> **Work item**:
If an entry holds a picture, leave that picture out. Give everything else again exactly.

> **Records to use**:
────────

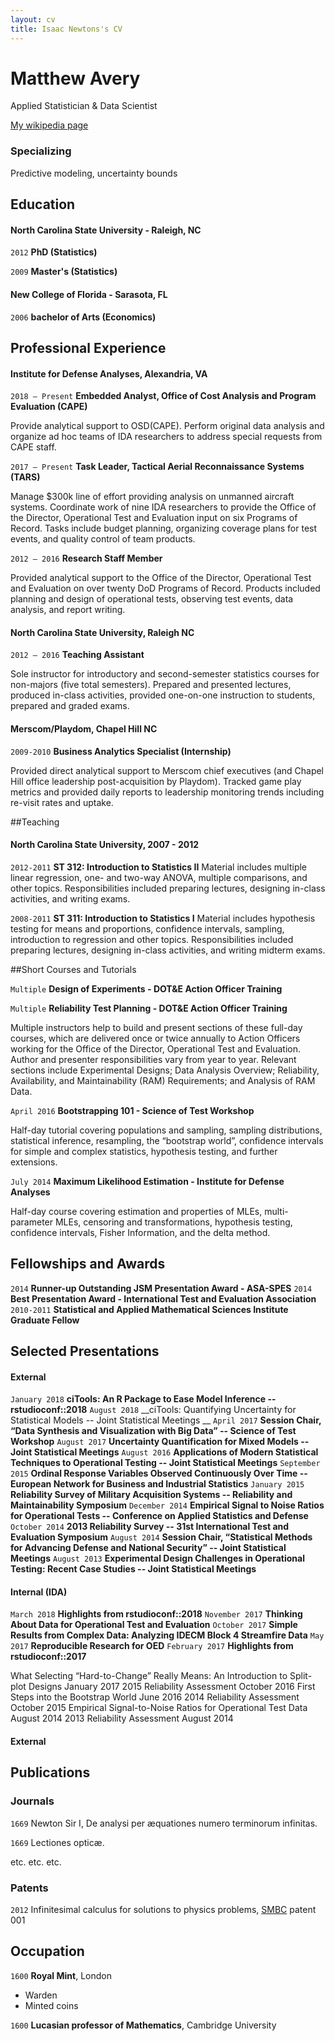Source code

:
 ```yaml
---
layout: cv
title: Isaac Newtons's CV
---
```

# Matthew Avery
Applied Statistician & Data Scientist

<div id="webaddress">
<a href="https://github.com/matthewravery">My wikipedia page</a>
</div>


### Specializing

Predictive modeling, uncertainty bounds

## Education

#### North Carolina State University - Raleigh, NC
`2012`
__PhD (Statistics)__

`2009`
__Master's (Statistics)__

#### New College of Florida - Sarasota, FL

`2006`
__bachelor of Arts (Economics)__

## Professional Experience

#### Institute for Defense Analyses, Alexandria, VA
`2018 – Present` __Embedded Analyst, Office of Cost Analysis and Program Evaluation (CAPE)__

Provide analytical support to OSD(CAPE). Perform original data analysis and organize ad hoc teams of IDA researchers to address special requests from CAPE staff. 

`2017 – Present` __Task Leader, Tactical Aerial Reconnaissance Systems (TARS)__

Manage $300k line of effort providing analysis on unmanned aircraft systems. Coordinate work of nine IDA researchers to provide the Office of the Director, Operational Test and Evaluation input on six Programs of Record. Tasks include budget planning, organizing coverage plans for test events, and quality control of team products. 

`2012 – 2016` __Research Staff Member__

Provided analytical support to the Office of the Director, Operational Test and Evaluation on over twenty DoD Programs of Record. Products included planning and design of operational tests, observing test events, data analysis, and report writing.

#### North Carolina State University, Raleigh NC

`2012 – 2016` __Teaching Assistant__

Sole instructor for introductory and second-semester statistics courses for non-majors (five total semesters). Prepared and presented lectures, produced in-class activities, provided one-on-one instruction to students, prepared and graded exams.

#### Merscom/Playdom, Chapel Hill NC

`2009-2010` __Business Analytics Specialist (Internship)__

Provided direct analytical support to Merscom chief executives (and Chapel Hill office leadership post-acquisition by Playdom). Tracked game play metrics and provided daily reports to leadership monitoring trends including re-visit rates and uptake. 

##Teaching

#### North Carolina State University, 2007 - 2012

`2012-2011` __ST 312: Introduction to Statistics II__
Material includes multiple linear regression, one- and two-way ANOVA, multiple comparisons, and other topics. Responsibilities included preparing lectures, designing in-class activities, and writing exams. 

`2008-2011`  __ST 311: Introduction to Statistics I__
Material includes hypothesis testing for means and proportions, confidence intervals, sampling, introduction to regression and other topics. Responsibilities included preparing lectures, designing in-class activities, and writing midterm exams.

##Short Courses and Tutorials

`Multiple` __Design of Experiments - DOT&E Action Officer Training__

`Multiple` __Reliability Test Planning - DOT&E Action Officer Training__

Multiple instructors help to build and present sections of these full-day courses, which are delivered once or twice annually to Action Officers working for the Office of the Director, Operational Test and Evaluation. Author and presenter responsibilities vary from year to year. Relevant sections include Experimental Designs; Data Analysis Overview; Reliability, Availability, and Maintainability (RAM) Requirements; and Analysis of RAM Data.

`April 2016` __Bootstrapping 101 - Science of Test Workshop__

Half-day tutorial covering populations and sampling, sampling distributions, statistical inference, resampling, the “bootstrap world”, confidence intervals for simple and complex statistics, hypothesis testing, and further extensions. 

`July 2014` __Maximum Likelihood Estimation - Institute for Defense Analyses__

Half-day course covering estimation and properties of MLEs, multi-parameter MLEs, censoring and transformations, hypothesis testing, confidence intervals, Fisher Information, and the delta method.

## Fellowships and Awards

`2014` __Runner-up Outstanding JSM Presentation Award - ASA-SPES__
`2014` __Best Presentation Award - International Test and Evaluation Association__
`2010-2011` __Statistical and Applied Mathematical Sciences Institute Graduate Fellow__

## Selected Presentations

#### External 

`January 2018` __ciTools: An R Package to Ease Model Inference -- rstudioconf::2018__
`August 2018` __ciTools: Quantifying Uncertainty for Statistical Models -- Joint Statistical Meetings __
`April 2017` __Session Chair, “Data Synthesis and Visualization with Big Data” -- Science of Test Workshop__
`August 2017` __Uncertainty Quantification for Mixed Models -- Joint Statistical Meetings__
`August 2016` __Applications of Modern Statistical Techniques to Operational Testing -- Joint Statistical Meetings__
`September 2015` __Ordinal Response Variables Observed Continuously Over Time -- European Network for Business and Industrial Statistics__ 
`January 2015` __Reliability Survey of Military Acquisition Systems -- Reliability and Maintainability Symposium__
`December 2014` __Empirical Signal to Noise Ratios for Operational Tests -- Conference on Applied Statistics and Defense__
`October 2014` __2013 Reliability Survey -- 31st International Test and Evaluation Symposium__
`August 2014` __Session Chair, “Statistical Methods for Advancing Defense and National Security” -- Joint Statistical Meetings__ 
`August 2013` __Experimental Design Challenges in Operational Testing:  Recent Case Studies -- Joint Statistical Meetings__

#### Internal (IDA)
`March 2018` __Highlights from rstudioconf::2018__
`November 2017` __Thinking About Data for Operational Test and Evaluation__
`October 2017` __Simple Results from Complex Data:  Analyzing IDECM Block 4 Streamfire Data__
`May 2017` __Reproducible Research for OED__
`February 2017` __Highlights from rstudioconf::2017__

What Selecting “Hard-to-Change” Really Means:  An Introduction to Split-plot Designs
January 2017
2015 Reliability Assessment
October 2016
First Steps into the Bootstrap World
June 2016
2014 Reliability Assessment
October 2015
Empirical Signal-to-Noise Ratios for Operational Test Data
August 2014
2013 Reliability Assessment
August 2014
#### External


## Publications

<!-- A list is also available [online](http://scholar.google.co.uk/citations?user=LTOTl0YAAAAJ) -->

### Journals

`1669`
Newton Sir I, De analysi per æquationes numero terminorum infinitas. 

`1669`
Lectiones opticæ.

etc. etc. etc.

### Patents

`2012`
Infinitesimal calculus for solutions to physics problems, [SMBC](http://www.techdirt.com/articles/20121011/09312820678/if-patents-had-been-around-time-newton.shtml) patent 001


## Occupation

`1600`
__Royal Mint__, London

- Warden
- Minted coins

`1600`
__Lucasian professor of Mathematics__, Cambridge University



<!-- ### Footer

Last updated: May 2013 -->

────────

> **Result for this exercise**:
Source code

:
 ```yaml
---
layout: cv
title: Isaac Newtons's CV
---
```

# Matthew Avery
Applied Statistician & Data Scientist

<div id="webaddress">
<a href="https://github.com/matthewravery">My wikipedia page</a>
</div>


### Specializing

Predictive modeling, uncertainty bounds

## Education

#### North Carolina State University - Raleigh, NC
`2012`
__PhD (Statistics)__

`2009`
__Master's (Statistics)__

#### New College of Florida - Sarasota, FL

`2006`
__bachelor of Arts (Economics)__

## Professional Experience

#### Institute for Defense Analyses, Alexandria, VA
`2018 – Present` __Embedded Analyst, Office of Cost Analysis and Program Evaluation (CAPE)__

Provide analytical support to OSD(CAPE). Perform original data analysis and organize ad hoc teams of IDA researchers to address special requests from CAPE staff. 

`2017 – Present` __Task Leader, Tactical Aerial Reconnaissance Systems (TARS)__

Manage $300k line of effort providing analysis on unmanned aircraft systems. Coordinate work of nine IDA researchers to provide the Office of the Director, Operational Test and Evaluation input on six Programs of Record. Tasks include budget planning, organizing coverage plans for test events, and quality control of team products. 

`2012 – 2016` __Research Staff Member__

Provided analytical support to the Office of the Director, Operational Test and Evaluation on over twenty DoD Programs of Record. Products included planning and design of operational tests, observing test events, data analysis, and report writing.

#### North Carolina State University, Raleigh NC

`2012 – 2016` __Teaching Assistant__

Sole instructor for introductory and second-semester statistics courses for non-majors (five total semesters). Prepared and presented lectures, produced in-class activities, provided one-on-one instruction to students, prepared and graded exams.

#### Merscom/Playdom, Chapel Hill NC

`2009-2010` __Business Analytics Specialist (Internship)__

Provided direct analytical support to Merscom chief executives (and Chapel Hill office leadership post-acquisition by Playdom). Tracked game play metrics and provided daily reports to leadership monitoring trends including re-visit rates and uptake. 

##Teaching

#### North Carolina State University, 2007 - 2012

`2012-2011` __ST 312: Introduction to Statistics II__
Material includes multiple linear regression, one- and two-way ANOVA, multiple comparisons, and other topics. Responsibilities included preparing lectures, designing in-class activities, and writing exams. 

`2008-2011`  __ST 311: Introduction to Statistics I__
Material includes hypothesis testing for means and proportions, confidence intervals, sampling, introduction to regression and other topics. Responsibilities included preparing lectures, designing in-class activities, and writing midterm exams.

##Short Courses and Tutorials

`Multiple` __Design of Experiments - DOT&E Action Officer Training__

`Multiple` __Reliability Test Planning - DOT&E Action Officer Training__

Multiple instructors help to build and present sections of these full-day courses, which are delivered once or twice annually to Action Officers working for the Office of the Director, Operational Test and Evaluation. Author and presenter responsibilities vary from year to year. Relevant sections include Experimental Designs; Data Analysis Overview; Reliability, Availability, and Maintainability (RAM) Requirements; and Analysis of RAM Data.

`April 2016` __Bootstrapping 101 - Science of Test Workshop__

Half-day tutorial covering populations and sampling, sampling distributions, statistical inference, resampling, the “bootstrap world”, confidence intervals for simple and complex statistics, hypothesis testing, and further extensions. 

`July 2014` __Maximum Likelihood Estimation - Institute for Defense Analyses__

Half-day course covering estimation and properties of MLEs, multi-parameter MLEs, censoring and transformations, hypothesis testing, confidence intervals, Fisher Information, and the delta method.

## Fellowships and Awards

`2014` __Runner-up Outstanding JSM Presentation Award - ASA-SPES__
`2014` __Best Presentation Award - International Test and Evaluation Association__
`2010-2011` __Statistical and Applied Mathematical Sciences Institute Graduate Fellow__

## Selected Presentations

#### External 

`January 2018` __ciTools: An R Package to Ease Model Inference -- rstudioconf::2018__
`August 2018` __ciTools: Quantifying Uncertainty for Statistical Models -- Joint Statistical Meetings __
`April 2017` __Session Chair, “Data Synthesis and Visualization with Big Data” -- Science of Test Workshop__
`August 2017` __Uncertainty Quantification for Mixed Models -- Joint Statistical Meetings__
`August 2016` __Applications of Modern Statistical Techniques to Operational Testing -- Joint Statistical Meetings__
`September 2015` __Ordinal Response Variables Observed Continuously Over Time -- European Network for Business and Industrial Statistics__ 
`January 2015` __Reliability Survey of Military Acquisition Systems -- Reliability and Maintainability Symposium__
`December 2014` __Empirical Signal to Noise Ratios for Operational Tests -- Conference on Applied Statistics and Defense__
`October 2014` __2013 Reliability Survey -- 31st International Test and Evaluation Symposium__
`August 2014` __Session Chair, “Statistical Methods for Advancing Defense and National Security” -- Joint Statistical Meetings__ 
`August 2013` __Experimental Design Challenges in Operational Testing:  Recent Case Studies -- Joint Statistical Meetings__

#### Internal (IDA)
`March 2018` __Highlights from rstudioconf::2018__
`November 2017` __Thinking About Data for Operational Test and Evaluation__
`October 2017` __Simple Results from Complex Data:  Analyzing IDECM Block 4 Streamfire Data__
`May 2017` __Reproducible Research for OED__
`February 2017` __Highlights from rstudioconf::2017__

What Selecting “Hard-to-Change” Really Means:  An Introduction to Split-plot Designs
January 2017
2015 Reliability Assessment
October 2016
First Steps into the Bootstrap World
June 2016
2014 Reliability Assessment
October 2015
Empirical Signal-to-Noise Ratios for Operational Test Data
August 2014
2013 Reliability Assessment
August 2014
#### External


## Publications

<!-- A list is also available [online](http://scholar.google.co.uk/citations?user=LTOTl0YAAAAJ) -->

### Journals

`1669`
Newton Sir I, De analysi per æquationes numero terminorum infinitas. 

`1669`
Lectiones opticæ.

etc. etc. etc.

### Patents

`2012`
Infinitesimal calculus for solutions to physics problems, [SMBC](http://www.techdirt.com/articles/20121011/09312820678/if-patents-had-been-around-time-newton.shtml) patent 001


## Occupation

`1600`
__Royal Mint__, London

- Warden
- Minted coins

`1600`
__Lucasian professor of Mathematics__, Cambridge University



<!-- ### Footer

Last updated: May 2013 -->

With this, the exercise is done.